The report itself makes it clear that the young Muslim men who went off to fight on the rebel side in the Syrian Civil War were not motivated by a detailed knowledge of Islam. In fact, they knew little about their religion.
They say that they did not seek to become terrorists and did not want to commit acts of terrorism in Europe on their return.
Why did they go? They are Sunni Muslims and felt that the Alawite-dominated regime of Bashar al-Assad is mistreating Sunni Muslims.
Many studies have found that those who run off to join terrorist or guerrilla groups are well-educated and middle class. Not this study. For whatever reason, its respondents were mostly poor, urban and hopeless. Most said they hoped to leave that dysfunctional home forever when they went to Syria.
Some one third of those who went to Syria were unemployed, a high rate. The rest had jobs, though in many cases menial ones.
They confirm an earlier study that although their sample was from a poverty-stricken background, they were not radicalized by mere poverty but rather by what they perceived as the lack of a ladder of self-advancement:
“Our results suggest that it is not so much the lack of material resources that is important for terrorism but rather the lack of economic opportunities: Countries that restrict economic freedom experience more terrorism.”

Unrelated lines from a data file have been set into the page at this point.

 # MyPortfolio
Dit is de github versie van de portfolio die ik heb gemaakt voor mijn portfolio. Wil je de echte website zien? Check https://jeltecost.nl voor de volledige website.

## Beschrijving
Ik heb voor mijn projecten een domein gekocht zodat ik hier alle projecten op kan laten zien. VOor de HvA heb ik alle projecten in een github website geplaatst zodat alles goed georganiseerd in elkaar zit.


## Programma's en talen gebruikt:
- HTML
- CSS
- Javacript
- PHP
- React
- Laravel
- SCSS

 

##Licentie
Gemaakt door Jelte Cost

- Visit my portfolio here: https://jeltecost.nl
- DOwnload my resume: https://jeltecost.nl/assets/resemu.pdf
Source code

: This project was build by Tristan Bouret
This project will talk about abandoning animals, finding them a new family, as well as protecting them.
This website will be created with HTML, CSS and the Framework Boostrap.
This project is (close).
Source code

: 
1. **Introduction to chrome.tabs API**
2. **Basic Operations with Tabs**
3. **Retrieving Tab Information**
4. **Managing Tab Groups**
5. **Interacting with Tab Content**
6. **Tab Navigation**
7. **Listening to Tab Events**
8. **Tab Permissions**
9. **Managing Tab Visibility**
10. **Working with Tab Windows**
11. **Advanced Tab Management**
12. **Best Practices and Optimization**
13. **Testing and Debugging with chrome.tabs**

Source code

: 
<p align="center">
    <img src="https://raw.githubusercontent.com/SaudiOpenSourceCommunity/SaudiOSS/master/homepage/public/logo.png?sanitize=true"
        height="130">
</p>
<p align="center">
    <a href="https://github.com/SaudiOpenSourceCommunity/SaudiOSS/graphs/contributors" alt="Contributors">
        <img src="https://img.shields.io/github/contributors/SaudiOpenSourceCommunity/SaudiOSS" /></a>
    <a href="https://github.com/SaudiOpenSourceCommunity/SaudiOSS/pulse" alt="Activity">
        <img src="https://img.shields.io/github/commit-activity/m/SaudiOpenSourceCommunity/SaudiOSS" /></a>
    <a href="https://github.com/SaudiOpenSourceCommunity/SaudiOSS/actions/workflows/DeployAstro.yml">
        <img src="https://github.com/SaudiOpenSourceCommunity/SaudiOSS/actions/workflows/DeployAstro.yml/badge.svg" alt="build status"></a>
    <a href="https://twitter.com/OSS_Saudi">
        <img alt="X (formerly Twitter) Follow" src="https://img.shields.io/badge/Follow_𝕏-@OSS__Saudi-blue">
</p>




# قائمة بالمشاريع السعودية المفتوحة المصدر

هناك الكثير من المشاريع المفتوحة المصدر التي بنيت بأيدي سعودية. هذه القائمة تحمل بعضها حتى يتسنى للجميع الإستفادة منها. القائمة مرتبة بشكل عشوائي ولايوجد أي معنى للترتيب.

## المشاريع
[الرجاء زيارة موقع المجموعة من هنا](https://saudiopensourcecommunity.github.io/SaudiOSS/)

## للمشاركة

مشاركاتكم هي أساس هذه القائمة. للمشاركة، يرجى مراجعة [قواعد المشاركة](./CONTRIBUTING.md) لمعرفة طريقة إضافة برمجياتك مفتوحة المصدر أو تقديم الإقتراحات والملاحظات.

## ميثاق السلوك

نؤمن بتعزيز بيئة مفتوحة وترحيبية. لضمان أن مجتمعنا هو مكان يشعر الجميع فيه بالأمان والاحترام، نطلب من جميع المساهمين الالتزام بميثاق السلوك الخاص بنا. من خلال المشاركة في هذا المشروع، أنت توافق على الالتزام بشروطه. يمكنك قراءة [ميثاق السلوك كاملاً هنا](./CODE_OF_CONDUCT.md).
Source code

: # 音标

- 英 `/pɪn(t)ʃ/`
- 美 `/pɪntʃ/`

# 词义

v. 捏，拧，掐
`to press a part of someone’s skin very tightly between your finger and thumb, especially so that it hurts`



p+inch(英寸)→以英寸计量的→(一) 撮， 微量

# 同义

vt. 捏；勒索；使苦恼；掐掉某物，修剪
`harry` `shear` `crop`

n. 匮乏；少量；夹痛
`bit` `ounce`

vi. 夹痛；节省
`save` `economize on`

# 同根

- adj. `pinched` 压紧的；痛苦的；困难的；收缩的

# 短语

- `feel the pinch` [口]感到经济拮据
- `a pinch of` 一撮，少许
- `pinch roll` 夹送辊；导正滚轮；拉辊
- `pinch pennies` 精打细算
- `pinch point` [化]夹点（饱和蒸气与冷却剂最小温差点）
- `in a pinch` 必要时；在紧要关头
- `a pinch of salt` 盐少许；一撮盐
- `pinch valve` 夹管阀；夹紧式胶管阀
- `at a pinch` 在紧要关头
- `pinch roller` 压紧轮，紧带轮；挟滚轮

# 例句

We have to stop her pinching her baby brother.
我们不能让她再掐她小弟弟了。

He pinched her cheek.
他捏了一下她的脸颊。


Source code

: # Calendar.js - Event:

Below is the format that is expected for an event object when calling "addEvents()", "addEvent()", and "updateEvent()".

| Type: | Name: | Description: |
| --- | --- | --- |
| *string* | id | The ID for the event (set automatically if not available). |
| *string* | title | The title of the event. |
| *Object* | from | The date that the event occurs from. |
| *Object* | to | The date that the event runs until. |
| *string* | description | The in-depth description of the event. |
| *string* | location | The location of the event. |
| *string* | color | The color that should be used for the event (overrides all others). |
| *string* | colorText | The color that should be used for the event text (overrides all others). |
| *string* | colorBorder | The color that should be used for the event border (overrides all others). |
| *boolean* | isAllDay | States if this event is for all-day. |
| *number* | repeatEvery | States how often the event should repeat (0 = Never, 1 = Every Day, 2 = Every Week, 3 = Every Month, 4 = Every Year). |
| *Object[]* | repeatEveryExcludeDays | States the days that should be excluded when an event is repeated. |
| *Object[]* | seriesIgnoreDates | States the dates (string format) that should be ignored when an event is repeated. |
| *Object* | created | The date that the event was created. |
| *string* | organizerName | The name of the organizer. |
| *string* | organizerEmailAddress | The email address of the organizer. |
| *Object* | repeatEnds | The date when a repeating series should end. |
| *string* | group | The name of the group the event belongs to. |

Neither religion nor family motivated the group in this study. Rather it was the guys they hung around with:
“The validation of the influence of friendship in motivating individuals to become FTF s supports the ‘bunch of guys’ theory of terrorism put forward by the psychologist Marc Sageman, 81 who argues that the decision to join a terrorist group ‘was based on pre – existing friendship’ ties and ‘that the evolving group of future perpetrators seemed more akin to’ such networks ‘ than a formal terrorist cell, with well – defined hierarchy and divisi on of labour .’ This theory has led some observers to call for a ‘social network approach to terrorism’
Only ten percent thought ideology motivated them, and only 30% said that religion did (though they most often knew little about their religion).
The take-away appears to be that if you want to tamp down Muslim discontent in Europe, give young people more opportunity to make something of themselves. It is those who feel irrevocably blocked who turn to radicalism.